*** Provided entries ***

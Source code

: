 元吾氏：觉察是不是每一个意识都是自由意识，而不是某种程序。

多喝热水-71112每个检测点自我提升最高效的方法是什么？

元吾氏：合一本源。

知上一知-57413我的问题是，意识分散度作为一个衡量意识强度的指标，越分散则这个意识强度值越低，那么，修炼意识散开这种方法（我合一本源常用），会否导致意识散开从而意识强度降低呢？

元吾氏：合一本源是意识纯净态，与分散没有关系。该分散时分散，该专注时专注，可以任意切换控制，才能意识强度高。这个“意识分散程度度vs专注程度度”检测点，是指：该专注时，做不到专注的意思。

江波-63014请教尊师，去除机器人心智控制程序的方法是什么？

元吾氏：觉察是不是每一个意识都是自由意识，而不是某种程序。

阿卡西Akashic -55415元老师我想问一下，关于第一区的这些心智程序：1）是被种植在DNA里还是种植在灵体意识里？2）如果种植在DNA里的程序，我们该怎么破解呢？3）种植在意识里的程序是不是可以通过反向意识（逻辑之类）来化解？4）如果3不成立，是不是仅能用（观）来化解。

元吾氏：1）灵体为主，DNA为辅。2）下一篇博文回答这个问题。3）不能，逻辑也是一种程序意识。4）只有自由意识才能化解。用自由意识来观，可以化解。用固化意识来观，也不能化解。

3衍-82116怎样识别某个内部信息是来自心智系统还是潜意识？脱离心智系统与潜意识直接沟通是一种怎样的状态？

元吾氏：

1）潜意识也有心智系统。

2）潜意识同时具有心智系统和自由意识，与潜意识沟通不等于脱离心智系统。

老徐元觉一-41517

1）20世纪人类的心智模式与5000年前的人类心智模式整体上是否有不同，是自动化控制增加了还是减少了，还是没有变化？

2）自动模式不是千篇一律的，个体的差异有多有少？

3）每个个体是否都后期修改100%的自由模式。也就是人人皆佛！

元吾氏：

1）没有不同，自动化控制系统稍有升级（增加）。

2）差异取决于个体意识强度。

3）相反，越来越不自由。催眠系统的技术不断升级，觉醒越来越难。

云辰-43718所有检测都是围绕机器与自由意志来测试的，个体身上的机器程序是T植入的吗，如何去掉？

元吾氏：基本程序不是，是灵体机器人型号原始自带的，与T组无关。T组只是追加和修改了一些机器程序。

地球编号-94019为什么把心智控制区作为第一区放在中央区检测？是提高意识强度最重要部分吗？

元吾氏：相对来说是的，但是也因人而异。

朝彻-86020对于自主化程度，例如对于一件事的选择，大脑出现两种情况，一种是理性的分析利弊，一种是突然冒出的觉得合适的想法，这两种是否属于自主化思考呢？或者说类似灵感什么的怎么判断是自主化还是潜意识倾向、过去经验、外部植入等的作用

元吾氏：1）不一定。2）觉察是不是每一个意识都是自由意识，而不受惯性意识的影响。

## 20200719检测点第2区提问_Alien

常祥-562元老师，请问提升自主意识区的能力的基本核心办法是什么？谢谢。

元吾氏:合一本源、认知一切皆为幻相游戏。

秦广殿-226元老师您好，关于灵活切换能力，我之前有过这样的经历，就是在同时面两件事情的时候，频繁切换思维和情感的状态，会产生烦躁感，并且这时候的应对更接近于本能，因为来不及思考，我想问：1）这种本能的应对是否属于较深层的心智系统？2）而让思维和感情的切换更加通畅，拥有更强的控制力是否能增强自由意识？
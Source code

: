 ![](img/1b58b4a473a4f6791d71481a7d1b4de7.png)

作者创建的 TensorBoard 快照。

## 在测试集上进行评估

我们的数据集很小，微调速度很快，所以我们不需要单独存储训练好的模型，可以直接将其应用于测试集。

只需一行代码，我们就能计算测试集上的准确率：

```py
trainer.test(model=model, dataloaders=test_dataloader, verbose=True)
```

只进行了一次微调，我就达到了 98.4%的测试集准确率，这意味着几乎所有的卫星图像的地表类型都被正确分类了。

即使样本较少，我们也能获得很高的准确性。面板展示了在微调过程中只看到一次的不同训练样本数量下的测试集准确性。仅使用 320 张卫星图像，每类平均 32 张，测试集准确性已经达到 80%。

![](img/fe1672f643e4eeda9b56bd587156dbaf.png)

*** End of Provided entries ***
*** Provided entries ***

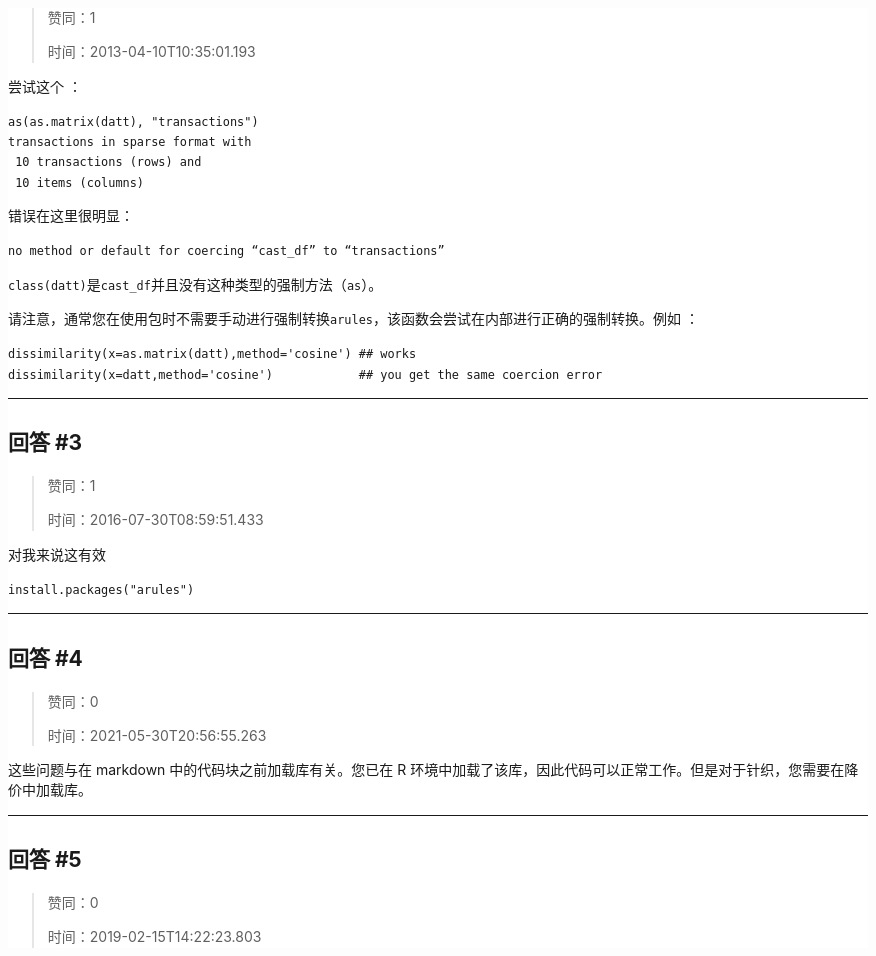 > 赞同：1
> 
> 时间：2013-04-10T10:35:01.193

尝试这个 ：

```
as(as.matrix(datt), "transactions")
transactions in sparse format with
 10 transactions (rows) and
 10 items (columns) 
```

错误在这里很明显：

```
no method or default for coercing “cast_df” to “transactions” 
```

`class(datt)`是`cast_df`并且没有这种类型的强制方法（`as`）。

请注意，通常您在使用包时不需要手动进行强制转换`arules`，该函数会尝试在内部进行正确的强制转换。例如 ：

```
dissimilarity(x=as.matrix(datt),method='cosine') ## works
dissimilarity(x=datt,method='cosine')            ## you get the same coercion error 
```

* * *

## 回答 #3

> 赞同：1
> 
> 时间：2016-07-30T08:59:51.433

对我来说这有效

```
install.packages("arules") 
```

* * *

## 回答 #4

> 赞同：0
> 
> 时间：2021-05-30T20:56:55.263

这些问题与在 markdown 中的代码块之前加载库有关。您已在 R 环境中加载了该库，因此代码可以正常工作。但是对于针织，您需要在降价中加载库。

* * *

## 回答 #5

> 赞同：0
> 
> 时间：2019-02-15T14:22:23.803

*** End of Provided entries ***

# Task details:
Go through the entries and return each line where the word "matrix" occurs.

# Response for this exercise:
as(as.matrix(datt), "transactions")
dissimilarity(x=as.matrix(datt),method='cosine') ## works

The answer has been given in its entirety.